Some Helpful Hints for Surviving the Holidays

The holiday season is upon us. Merry Crisis has been my attempt at managing the stress of my profession for decades. The time between Thanksgiving and the New Year has always been filled with intensity and anxiety for clients, friends and family members who are overloaded with expectations from others and themselves to participate in everything, get the perfect gifts, deal with the memories of the past difficulties with family members and their issues, or with the loss of loved ones. For many this is also a very lonely time, a time of isolation being accentuated by the knowledge that others around them are busy with gatherings with loved ones, friends and colleagues. Add the overlay of the past three years of a pandemic and a recent upsurge of COVID cases and the potential for isolation and loneliness is even higher. How do we get through this and create a positive experience of the holidays? Here are a few suggestions that may help.

Avoiding Holiday Burnout

  1. Set realistic expectations for yourself and others. Write them out to remind yourself of them.
  2. Shop online to save time and money and exposure to the collective stress of others and retail store employees who are trying their best.
  3. Set your goals for the week, day or hour! Write them out in Law of Attraction in Action language…first person present as if they are already happening. (I am finding Mary’s present on line today. I am deciding on the menu for the first night of Channukah or Christmas Eve…or both in some families. I am going shopping for the ingredients tomorrow (or whatever day you plan for). I am taking a break for all the activity for and hour each day this week and going for a walk, coming back and having a cup of tea. Get the idea? Then prioritize your goals.
  4. Pace yourself. I shared with one client this week that pacing ourselves is part of the art of living a good life, not just something we need to do this time of year.
  5. Avoid overcommitting yourself to activities and people.
  6. Delegate to people around you. Realize that you don’t have to do it all.
  7. Get enough rest and exercise.
  8. Give yourself permission to feel and make the best choices based on what feels right to you, without comparing you choices to those of others around you. Keep checking in with yourself with the question, “Is this what I want to do?” You can say “no” when people ask you to participate in things that are going to push you into exhaustion, or put you in a position that you don’t want to be in. In other words, you don’t have to please everyone else and leave yourself and your needs on the back burner. If you aren’t sure what you want to do just tell the person you need to think about it and get back to them.

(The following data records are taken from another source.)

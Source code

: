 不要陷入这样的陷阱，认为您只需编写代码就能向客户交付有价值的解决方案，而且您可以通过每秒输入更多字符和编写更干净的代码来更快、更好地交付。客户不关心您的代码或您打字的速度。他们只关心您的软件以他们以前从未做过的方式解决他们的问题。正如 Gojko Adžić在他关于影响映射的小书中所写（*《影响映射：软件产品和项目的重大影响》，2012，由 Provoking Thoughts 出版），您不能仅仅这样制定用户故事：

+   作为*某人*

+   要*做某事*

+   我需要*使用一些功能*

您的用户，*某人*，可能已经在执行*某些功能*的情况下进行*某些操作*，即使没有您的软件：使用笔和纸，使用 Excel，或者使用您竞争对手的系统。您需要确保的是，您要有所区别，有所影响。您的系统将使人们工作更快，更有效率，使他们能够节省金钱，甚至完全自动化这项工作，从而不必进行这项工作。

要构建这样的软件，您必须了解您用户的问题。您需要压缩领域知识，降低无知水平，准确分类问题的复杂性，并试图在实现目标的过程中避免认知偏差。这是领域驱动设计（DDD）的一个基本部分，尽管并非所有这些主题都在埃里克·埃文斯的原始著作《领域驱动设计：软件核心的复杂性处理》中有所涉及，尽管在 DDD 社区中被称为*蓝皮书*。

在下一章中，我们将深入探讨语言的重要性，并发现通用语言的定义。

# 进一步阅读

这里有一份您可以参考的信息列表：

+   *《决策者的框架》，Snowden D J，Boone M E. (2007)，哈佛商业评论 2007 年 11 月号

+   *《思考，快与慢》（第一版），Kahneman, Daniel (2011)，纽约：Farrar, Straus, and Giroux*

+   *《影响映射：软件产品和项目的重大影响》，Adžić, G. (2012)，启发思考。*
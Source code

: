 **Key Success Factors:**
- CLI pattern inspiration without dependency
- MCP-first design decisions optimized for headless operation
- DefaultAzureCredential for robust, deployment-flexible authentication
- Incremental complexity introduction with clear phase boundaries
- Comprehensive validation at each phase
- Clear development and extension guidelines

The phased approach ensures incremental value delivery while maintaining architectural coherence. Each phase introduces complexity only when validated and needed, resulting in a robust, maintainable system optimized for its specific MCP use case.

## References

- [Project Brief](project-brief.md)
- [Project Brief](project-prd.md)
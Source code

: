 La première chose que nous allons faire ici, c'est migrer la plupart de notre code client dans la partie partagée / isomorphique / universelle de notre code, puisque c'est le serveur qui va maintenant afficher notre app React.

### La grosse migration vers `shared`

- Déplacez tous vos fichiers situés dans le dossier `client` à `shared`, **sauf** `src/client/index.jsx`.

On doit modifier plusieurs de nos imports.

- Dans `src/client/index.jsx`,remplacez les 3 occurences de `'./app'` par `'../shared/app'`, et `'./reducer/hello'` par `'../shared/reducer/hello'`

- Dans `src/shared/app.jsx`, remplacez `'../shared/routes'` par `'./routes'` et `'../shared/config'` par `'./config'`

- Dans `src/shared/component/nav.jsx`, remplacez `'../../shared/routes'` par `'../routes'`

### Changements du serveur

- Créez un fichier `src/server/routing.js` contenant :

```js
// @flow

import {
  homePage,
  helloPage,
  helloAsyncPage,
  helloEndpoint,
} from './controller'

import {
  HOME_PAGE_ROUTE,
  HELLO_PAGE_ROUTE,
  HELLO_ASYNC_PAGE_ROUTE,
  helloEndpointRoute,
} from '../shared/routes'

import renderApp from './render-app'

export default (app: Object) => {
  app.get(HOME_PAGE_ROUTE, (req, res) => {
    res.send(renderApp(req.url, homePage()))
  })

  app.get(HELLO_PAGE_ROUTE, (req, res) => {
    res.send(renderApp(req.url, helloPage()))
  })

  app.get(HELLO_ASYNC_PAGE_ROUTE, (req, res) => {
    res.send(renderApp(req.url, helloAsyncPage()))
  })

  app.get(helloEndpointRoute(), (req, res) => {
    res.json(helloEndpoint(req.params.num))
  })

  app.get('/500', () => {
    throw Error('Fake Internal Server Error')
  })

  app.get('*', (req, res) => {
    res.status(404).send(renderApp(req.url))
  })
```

Coping with Loss During the Holidays

The holidays are particularly hard when you have lost a loved one within the past two years and even harder for those who have lost that loved one close to, or on one of the upcoming holidays. If you have lost a child it is the worst loss of all. Some things that may help you get through the holidays include:

  1. Recognizing that grieving is a process and that the holidays trigger upsurges in the feelings of loss. Each of us grieves differently at different times, but the holidays are the hardest, because of the memories of the past and the emptiness of the present.
  2. Find a way to remember your loved one formally on the holiday. It might be spending some quiet time at the beginning of that day and lighting a candle in honor of that person who has passed on, or placing a flower or poem in front of the picture of your loved one.
  3. If you are planning a family meal cook something that was one of their favorite dishes and share memories of him or her from holidays past.
  4. Make a little comfort kit for yourself of special things that help you ease the pain of the loss and express love for yourself. Some items might be a favorite candle, incense, essential oils, bath salts and a favorite treat.
  5. If you are having trouble mobilizing yourself, get up, go outside and take a walk, or go to a yoga or a dance class.
  6. Make a playlist of uplifting music and listen to it,
  7. Make an affirmation jar. Write encouraging statements on small cards or slips of paper and put them in the jar. When you start to become anxious, sad, and feel like this grief is never going to go away pull a card from the jar and read it out loud. The statements can be things like, “It is ok to be sad”, “This grief will not last forever”, “I can get through this.” “It is ok to have a bad day.” “I am strong”, “I can have my feelings.” “I don’t have to hide them or fake them”.
  8. Make a list of support people
  9. Create an activity and support jar. Write out cards with different places you can go to help uplift your spirits, and different support people you can call or get together with. Pull a card and plan an outing to break your routine.
  10. Keep a gratitude journal in which you list 5 things you are grateful for each day. When you are feeling down, pick up your journal and review/remember what gifts you have in your life now.
  11. Join a grief group. Seek out a grief counselor, or if you already have one you are seeing try to schedule an extra appointment if you are having a rough time.